As you know, we have a huge photo archive, and this will form the basis of our work. But I need your help assembling pictures. You probably have figures that we would like to include. Yes, I may have a picture of a figure just like one of yours in my archive---but I cannot publish it if quality is poor or I lack the photographer's permission. Please step forward and help. If we all do this, we will have a book that will delight collectors for decades to come---and we will pass our passion and knowledge on to future generations.
If you are ready to reach for your camera, may I suggest this approach: take a few quick shots of your collection as it stands, email them to me, and I will get back to you right away telling you which figures I need. I know lots of you have fabulous figures. Please, please share. Of course, we will acknowledge your ownership in the book, or we will ensure your anonymity if that is your preference. Now's the time to let your figures strut their stuff. Please email me at firstname.lastname@example.org
Although she is certainly not the most common of classical figures, Hygeia is quite well known to collectors. Hygiea is the goddess of health. She healed the sick by administering the bile of the gorgon Medusa. For this reason, she is depicted with an ewer and bowl that hold Medusa’s bile. The story gets better: In ancient statuary, Hygeia frequently feeds a snake from a bowl. Why a snake? The snake symbolizes healing or rebirth because of its ability to shed its skin.
So now we have the nasty stuff behind us, enjoy this lovely example of Hygeia.
Hygeia. H: 9". Photo: Andrew Dando Antiques.
Along the same lines, there is a VERY large Staffordshire figure of a lady washing her hands. The example below is in the Willett Collection. She measures 27-1/2" and she weighs a TON!
H: 27". The Willett Collection, Brighton Museum, UK.
Stella Beddoe was such a good sport about helping Malcolm Hodkinson and me haul this figure onto a table to photograph. Believe me, she is H-E-A-V-Y, and it took 3 of us to get her in place. The figure is normally mounted on a low square base and I assume this example has lost its base--but we did not have what it took to flip this lady over. But is she not GORGEOUS? I would make house room for her in a moment...I guess she would need her own room or her own house.
This large figure is often described as Purity, which always has me a little befuddled. Yes, it is nice to keep your hands clean....but I can find no classical references to Purity. Sometimes she is described as Hygeia, but I think that is only because of the connection between hand-washing and hygiene. As you can see, she has none of Hygeia's attributes.

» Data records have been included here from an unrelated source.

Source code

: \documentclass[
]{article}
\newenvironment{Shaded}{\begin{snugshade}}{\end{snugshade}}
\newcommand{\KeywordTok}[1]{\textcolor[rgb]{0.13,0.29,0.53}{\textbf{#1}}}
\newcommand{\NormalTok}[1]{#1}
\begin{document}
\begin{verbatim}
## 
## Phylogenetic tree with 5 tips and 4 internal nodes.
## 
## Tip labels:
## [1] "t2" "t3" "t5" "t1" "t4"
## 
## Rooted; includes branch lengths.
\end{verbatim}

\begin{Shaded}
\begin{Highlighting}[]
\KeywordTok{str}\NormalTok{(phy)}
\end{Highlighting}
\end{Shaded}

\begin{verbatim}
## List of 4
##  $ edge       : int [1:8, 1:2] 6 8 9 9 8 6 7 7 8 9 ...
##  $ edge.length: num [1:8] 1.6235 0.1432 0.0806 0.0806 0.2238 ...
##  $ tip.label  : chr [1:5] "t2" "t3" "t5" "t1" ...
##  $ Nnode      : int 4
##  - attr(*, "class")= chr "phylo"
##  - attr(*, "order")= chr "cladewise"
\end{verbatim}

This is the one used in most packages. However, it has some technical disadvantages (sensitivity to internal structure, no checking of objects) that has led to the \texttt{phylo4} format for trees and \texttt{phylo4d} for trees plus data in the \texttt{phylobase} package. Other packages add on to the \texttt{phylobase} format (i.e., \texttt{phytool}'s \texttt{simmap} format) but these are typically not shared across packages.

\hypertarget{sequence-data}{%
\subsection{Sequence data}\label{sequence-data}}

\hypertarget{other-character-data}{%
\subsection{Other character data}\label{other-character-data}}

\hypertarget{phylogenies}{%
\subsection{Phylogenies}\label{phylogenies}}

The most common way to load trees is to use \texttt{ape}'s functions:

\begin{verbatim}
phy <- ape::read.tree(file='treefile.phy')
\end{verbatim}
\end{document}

So do we have other ladies fashioned on the same theme? I thought not until I found the figure below. She is pictured in John Hall's book Staffordshire Portrait Figures. Height merely 11"--and here's the great part: this figure is marked with the rare mark of Lakin & Poole.

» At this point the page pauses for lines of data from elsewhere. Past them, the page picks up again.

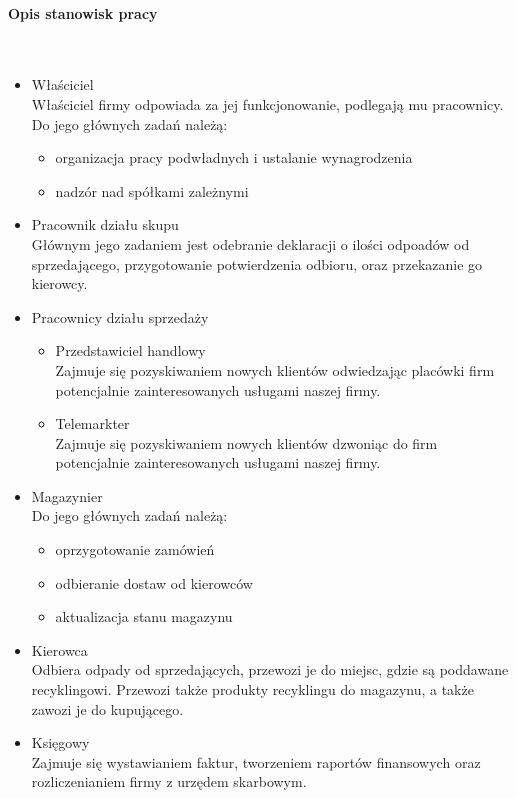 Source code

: 
\paragraph{Opis stanowisk pracy} \ \\
\begin{itemize}
	\item Właściciel \\ 
	Właściciel firmy odpowiada za jej funkcjonowanie, podlegają mu pracownicy. Do jego głównych zadań należą:
	\begin{itemize}
		\item organizacja pracy podwładnych i ustalanie wynagrodzenia
		\item nadzór nad spółkami zależnymi
	\end{itemize}
	\item Pracownik działu skupu \\
	Głównym jego zadaniem jest odebranie deklaracji o ilości odpoadów od sprzedającego, przygotowanie potwierdzenia odbioru, oraz przekazanie go kierowcy.
	\item Pracownicy działu sprzedaży
	\begin{itemize}
	\item Przedstawiciel handlowy \\
	Zajmuje się pozyskiwaniem nowych klientów odwiedzając placówki firm potencjalnie zainteresowanych usługami naszej firmy.
	\item Telemarkter \\
	Zajmuje się pozyskiwaniem nowych klientów dzwoniąc do firm potencjalnie zainteresowanych usługami naszej firmy.
	\end{itemize}
	\item Magazynier \\
	Do jego głównych zadań należą:
		\begin{itemize}
		\item oprzygotowanie zamówień
		\item odbieranie dostaw od kierowców
		\item aktualizacja stanu magazynu
		\end{itemize}
	\item Kierowca \\
	Odbiera odpady od sprzedających, przewozi je do miejsc, gdzie są poddawane recyklingowi. Przewozi także produkty recyklingu do magazynu, a także zawozi je do kupującego.
	\item Księgowy \\
	Zajmuje się wystawianiem faktur, tworzeniem raportów finansowych oraz rozliczenianiem firmy z urzędem skarbowym.
	
\end{itemize}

Photo: John Hall, "Staffordshire Portrait Figures" p12.
The figure is described in the caption as Hygeia. John Hall clearly believed this lady with the water bowl to be Hygeia, despite the lack of ewer and snake. An understandable mistake, but I have been no happier with this naming. Unfortunately, until now I have had nothing to suggest as an improvement.

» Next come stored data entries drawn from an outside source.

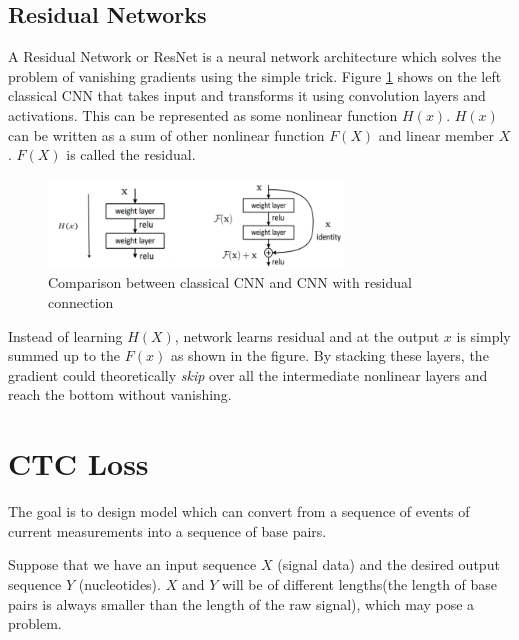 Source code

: \documentclass[times, utf8, diplomski, numeric, english]{fer}
\begin{document}
\subsection{Residual Networks}
A Residual Network or ResNet is a neural network architecture which solves the problem of vanishing gradients using the simple trick.  
Figure \ref{fg:resnet_block}  shows on the left classical CNN that takes input and transforms it using convolution layers and activations.  This can be represented as some nonlinear function $ H(x) $. $ H(x) $ can be written as a sum of other nonlinear function $F(X)$ and linear member $X$. $  F(X) $ is called the residual.

\begin{figure}[!ht]
	\begin{center}
		\includegraphics[width=0.7\textwidth]{./imgs/resnet_block.png}
		\caption[Comparison between classical CNN and CNN with residual connection ]{Comparison between classical CNN and CNN with residual connection \protect\footnotemark}
		\label{fg:resnet_block}
	\end{center}
\end{figure}
Instead of learning $H(X)$, network learns residual and at the output $x$ is simply summed up to the $F(x)$ as shown in the figure.  By stacking these layers, the gradient could theoretically \textit{skip} over all the intermediate nonlinear layers and reach the bottom without vanishing.




\section{CTC Loss}

The goal is to design model which can convert from a sequence of events of current measurements into a sequence of base pairs.

Suppose that we have an input sequence $X$ (signal data) and the desired output sequence $Y$ (nucleotides). $X$ and $Y$ will be of different lengths(the length of base pairs is always smaller than the length of the raw signal), which may pose a problem.
\end{document}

And then it happened! In the Glaisher Collection recently, I found yet another Lakin & Poole figure of a lady washing her hands--- but this time she has a title: Ariadne.
Photo: The Fitzwilliam Museum, Cambridge, UK.
My problems are not yet over. I cannot for the life of me determine the connection between Ariadne and a water bowl. Along the way, I learned that Ariadne was a Greek goddess who died in childbirth. At an event honoring her memory, a young man lay on the ground in the vicarious pangs of labor. Hmm...does this not only happen to husbands? Anyway, if you know why Ariadne should be holding that bowl, please share.
Looking for help with your Staffordshire dogs? Want to know if they are real or reproduction? Most Staffordshire dogs were made from the Victorian era until today. This site deals with early (i.e. pre-Victorian) figures only. That means I can't give an expert opinion on your Staffordshire dog or any other figure made after 1837.
Yes, there are some early Staffordshire dogs, but they are the exception rather than the rule. If you have a seated spaniel, or a dog on an all cobalt blue base, or a dog with gold decoration on it, the chances are you have a Victorian or later dog--and I can't help you.
I also can't tell you anything about porcelain figures, continental figures, modern figures, and cottages. And I never appraise or advise on decorating. So what do I do? I answer ANY question about a figure that you even think might be early. Here my patience is limitless. If you are uncertain as to whether your figure qualifies, send me just one photo and we will take it from there.
Thanks to all for reading my site. Sorry if I sound crabby....but I am wallowing in emails that need to be directed elsewhere.
Early earthenware lions are the most popular of animals, and there is a steady demand for good examples. These lions often have rather fascinating faces. This, coupled with the lion’s role as England’s national symbol, makes these beasts perennially popular.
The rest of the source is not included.